Os números da produção não se traduzem em faturamento: enquanto que a produção cai 40%, o faturamento cai 50%, indicando deflação. O Total exportado caiu 30% e o valor caiu 40%!
Os números traduzem também uma perda de competitividade da indústria brasileira de aço frente ao mercado mundial. Em Jan-Fev, enquanto a produção cai 40% no Brasil, ela cai 20% a nível mundial.

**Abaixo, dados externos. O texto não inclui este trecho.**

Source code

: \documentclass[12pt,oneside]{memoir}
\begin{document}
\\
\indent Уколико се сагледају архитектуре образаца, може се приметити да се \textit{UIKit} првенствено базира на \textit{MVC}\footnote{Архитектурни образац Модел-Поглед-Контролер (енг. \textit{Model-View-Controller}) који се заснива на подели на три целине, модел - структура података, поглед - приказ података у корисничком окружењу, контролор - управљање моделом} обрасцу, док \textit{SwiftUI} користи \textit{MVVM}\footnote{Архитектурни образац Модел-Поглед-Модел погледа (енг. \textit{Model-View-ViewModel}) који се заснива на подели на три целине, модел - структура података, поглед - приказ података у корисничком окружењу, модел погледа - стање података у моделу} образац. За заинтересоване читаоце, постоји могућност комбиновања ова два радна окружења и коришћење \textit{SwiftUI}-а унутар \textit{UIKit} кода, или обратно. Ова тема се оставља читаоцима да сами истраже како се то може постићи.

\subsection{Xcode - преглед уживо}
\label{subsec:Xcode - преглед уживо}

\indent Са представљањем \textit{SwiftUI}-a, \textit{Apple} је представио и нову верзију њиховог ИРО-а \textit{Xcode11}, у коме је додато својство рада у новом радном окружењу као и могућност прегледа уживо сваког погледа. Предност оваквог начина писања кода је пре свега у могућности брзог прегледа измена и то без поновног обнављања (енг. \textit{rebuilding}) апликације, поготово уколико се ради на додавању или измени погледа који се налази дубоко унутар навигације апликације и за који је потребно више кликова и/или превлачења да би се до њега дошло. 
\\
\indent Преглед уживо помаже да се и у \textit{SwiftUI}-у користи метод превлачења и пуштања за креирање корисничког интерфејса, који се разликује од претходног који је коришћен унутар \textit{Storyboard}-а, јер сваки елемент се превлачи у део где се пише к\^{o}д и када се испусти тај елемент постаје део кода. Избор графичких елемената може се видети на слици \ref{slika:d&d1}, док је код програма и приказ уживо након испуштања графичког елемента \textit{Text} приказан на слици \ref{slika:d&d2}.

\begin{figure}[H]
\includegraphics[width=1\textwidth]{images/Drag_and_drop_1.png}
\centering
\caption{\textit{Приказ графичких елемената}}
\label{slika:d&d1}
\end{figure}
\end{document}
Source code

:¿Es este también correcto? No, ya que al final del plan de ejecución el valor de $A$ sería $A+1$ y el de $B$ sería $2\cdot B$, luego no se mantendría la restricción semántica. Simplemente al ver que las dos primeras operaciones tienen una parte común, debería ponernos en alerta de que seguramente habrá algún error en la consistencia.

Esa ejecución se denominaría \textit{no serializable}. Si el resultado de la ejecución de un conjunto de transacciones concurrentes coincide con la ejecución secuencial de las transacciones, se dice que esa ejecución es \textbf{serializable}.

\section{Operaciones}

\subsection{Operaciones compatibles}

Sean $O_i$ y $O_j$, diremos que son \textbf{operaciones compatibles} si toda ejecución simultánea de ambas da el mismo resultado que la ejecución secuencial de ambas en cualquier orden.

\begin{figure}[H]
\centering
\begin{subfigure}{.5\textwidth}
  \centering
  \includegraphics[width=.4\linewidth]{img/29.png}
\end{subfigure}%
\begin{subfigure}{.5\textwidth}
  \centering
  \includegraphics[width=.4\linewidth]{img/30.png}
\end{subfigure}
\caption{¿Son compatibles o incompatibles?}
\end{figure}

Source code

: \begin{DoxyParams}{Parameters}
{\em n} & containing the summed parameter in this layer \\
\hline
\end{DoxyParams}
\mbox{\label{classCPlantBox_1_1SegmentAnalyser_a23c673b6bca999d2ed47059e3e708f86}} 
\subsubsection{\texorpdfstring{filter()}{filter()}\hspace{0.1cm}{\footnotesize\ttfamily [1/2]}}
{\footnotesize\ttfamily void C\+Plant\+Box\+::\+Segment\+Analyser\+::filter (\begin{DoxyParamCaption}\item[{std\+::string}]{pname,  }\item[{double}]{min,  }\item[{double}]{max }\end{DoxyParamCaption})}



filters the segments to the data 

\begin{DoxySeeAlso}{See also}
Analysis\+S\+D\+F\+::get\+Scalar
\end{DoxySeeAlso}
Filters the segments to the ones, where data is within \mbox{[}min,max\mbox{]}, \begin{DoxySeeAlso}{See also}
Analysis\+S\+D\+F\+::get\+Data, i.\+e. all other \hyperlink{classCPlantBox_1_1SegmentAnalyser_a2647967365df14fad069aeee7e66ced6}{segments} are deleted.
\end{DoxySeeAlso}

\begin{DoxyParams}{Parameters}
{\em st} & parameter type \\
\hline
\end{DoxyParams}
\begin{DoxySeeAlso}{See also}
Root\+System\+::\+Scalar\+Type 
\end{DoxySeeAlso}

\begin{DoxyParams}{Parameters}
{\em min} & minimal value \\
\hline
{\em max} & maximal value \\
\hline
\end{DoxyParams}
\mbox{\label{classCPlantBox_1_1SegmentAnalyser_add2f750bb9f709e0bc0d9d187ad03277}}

Observemos que as demissões atingem primeiro os terceirizados, o que esconde um pouco a queda do emprego industrial no Brasil:
O mito da retomada do emprego industrial em SP
Notícias que falavam em retomada do emprego industrial em SP em março foram comemoradas pelo Ministro do Trabalho. Entretanto, esta retomada se deu num setor – o setor da indústria álcool-açucareira – onde a indústria resolveu antecipar o corte e processamento da safra de cana, tendo em vista as dificuldades de financiamento. Nos outros setores a queda continuou no mesmo ritmo dos meses anteriores. Os números do IBGE, pelo contrário, retratam que o desemprego industrial dobrou em relação a Março do ano passado!

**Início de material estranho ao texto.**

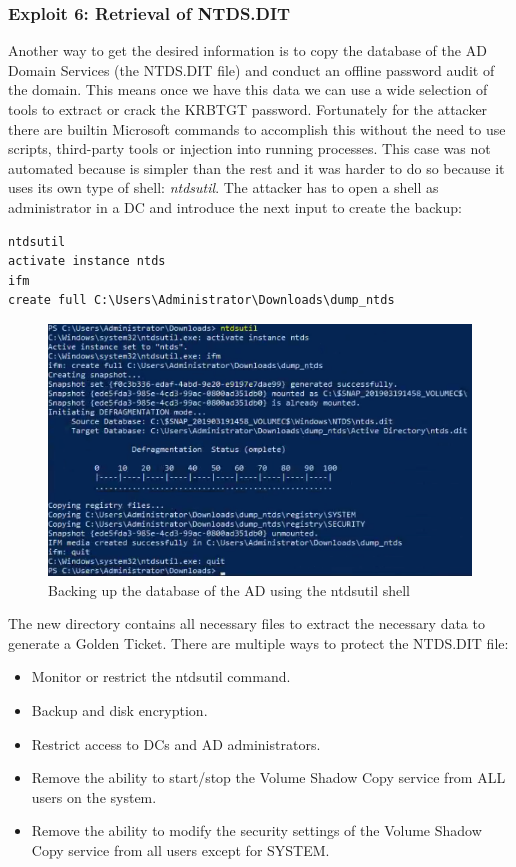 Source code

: \subsubsection{Exploit 6: Retrieval of NTDS.DIT}
Another way to get the desired information is to copy the database of the AD Domain Services (the NTDS.DIT file) and conduct an offline password audit of the domain. This means once we have this data we can use a wide selection of tools to extract or crack the KRBTGT password.
Fortunately for the attacker there are builtin Microsoft commands to accomplish this without the need to use scripts, third-party tools or injection into running processes\cite{ntdsdit_tools}\cite{ntdsutil_cyberis}\cite{dump_ways}\cite{extracting_ntds}\cite{ntds_powershell}.
\linej
\linej
This case was not automated because is simpler than the rest and it was harder to do so because it uses its own type of shell: \textit{ntdsutil}.
The attacker has to open a shell as administrator in a DC and introduce the next input to create the backup:
\begin{lstlisting}[style=PS,frame=none]
ntdsutil
activate instance ntds
ifm
create full C:\Users\Administrator\Downloads\dump_ntds
\end{lstlisting}
\begin{figure}[H]
	\centering
	\includegraphics[width=\textwidth]{figuras/ntdsutil.png}
	\caption{Backing up the database of the AD using the ntdsutil shell}
\end{figure}
The new directory contains all necessary files to extract the necessary data to generate a Golden Ticket.
\linej
\linej
There are multiple ways to protect the NTDS.DIT file\cite{protect_NTDS}\cite{hood}:
\begin{itemize}
	\item Monitor or restrict the ntdsutil command.
	\item Backup and disk encryption.
	\item Restrict access to DCs and AD administrators.
	\item Remove the ability to start/stop the Volume Shadow Copy service from ALL users on the system.
	\item Remove the ability to modify the security settings of the Volume Shadow Copy service from all users except for SYSTEM.
\end{itemize}
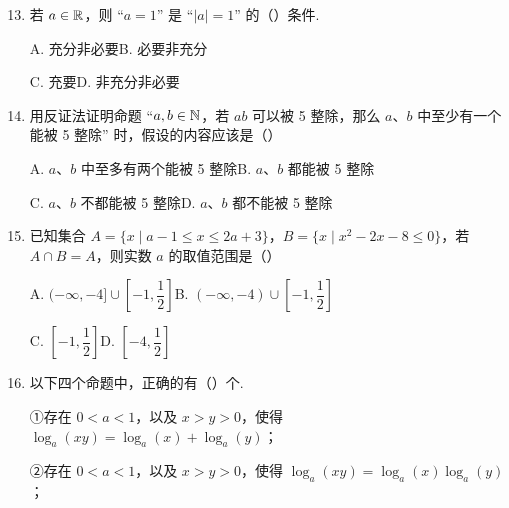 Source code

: \documentclass[a4paper,11pt]{article}
\begin{document}
\begin{enumerate}
\setcounter{enumi}{12}

\item 若 $a\in\R$，则 “$a=1$” 是 “$\lvert a\rvert=1$” 的\mbox{（\quad）}条件.

\keepwithprev
A. 充分非必要\qquad\qquad B. 必要非充分

C. 充要\qquad\qquad\qquad\quad D. 非充分非必要

\ifanswer
{}
\fi

\item 用反证法证明命题 “$a,b\in\N$，若 $ab$ 可以被 5 整除，那么 $a$、$b$ 中至少有一个能被 5 整除” 时，假设的内容应该是\mbox{（\quad）}

\keepwithprev
A. $a$、$b$ 中至多有两个能被 5 整除\qquad\qquad B. $a$、$b$ 都能被 5 整除

C. $a$、$b$ 不都能被 5 整除\qquad\qquad\qquad D. $a$、$b$ 都不能被 5 整除

\ifanswer
{}
\fi

\item 已知集合 $A=\{x\mid a-1\leqslant x\leqslant2a+3\}$，$B=\{x\mid x^2-2x-8\leqslant0\}$，若 $A\cap B=A$，则实数 $a$ 的取值范围是\mbox{（\quad）}

\keepwithprev
A. $(-\infty,-4]\cup\left[-1,\dfrac12\right]$\qquad\qquad B. $(-\infty,-4)\cup\left[-1,\dfrac12\right]$

C. $\left[-1,\dfrac12\right]$\qquad\qquad\qquad\qquad\qquad D. $\left[-4,\dfrac12\right]$

\ifanswer
\solbegin
{}
\solend
\fi

\item 以下四个命题中，正确的有\mbox{（\quad）}个.

①存在 $0<a<1$，以及 $x>y>0$，使得 $\log_a(xy)=\log_a(x)+\log_a(y)$；

②存在 $0<a<1$，以及 $x>y>0$，使得 $\log_a(xy)=\log_a(x)\log_a(y)$；


\end{enumerate}
\end{document}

Os numero da FIESP mostram com maior clareza o que aconteceu: o emprego industrial aumentou 0,31% de Fevereiro a Março (7.500 empregos), mas caiu de Dezembro para Março (66.500 empregos) em 2,73% e caiu de Mar/2008 para Mar/2009 em 5,34% (ou seja, 133.000 mil empregos). A conta é clara: o setor de açúcar e álcool aumentou 26.933 empregos e no restante dos setores a queda foi de 19 mil empregos. No acumulado do ano de 2009 (Janeiro a Março), o setor de açúcar e álcool gerou 24 mil empregos e o restante teve uma queda de 90.749.
Notas:
* Ficamos devendo uma análise melhor do comércio brasileiro (exportações e importações) e de seus reflexos na economia em geral. Faremos isso brevemente.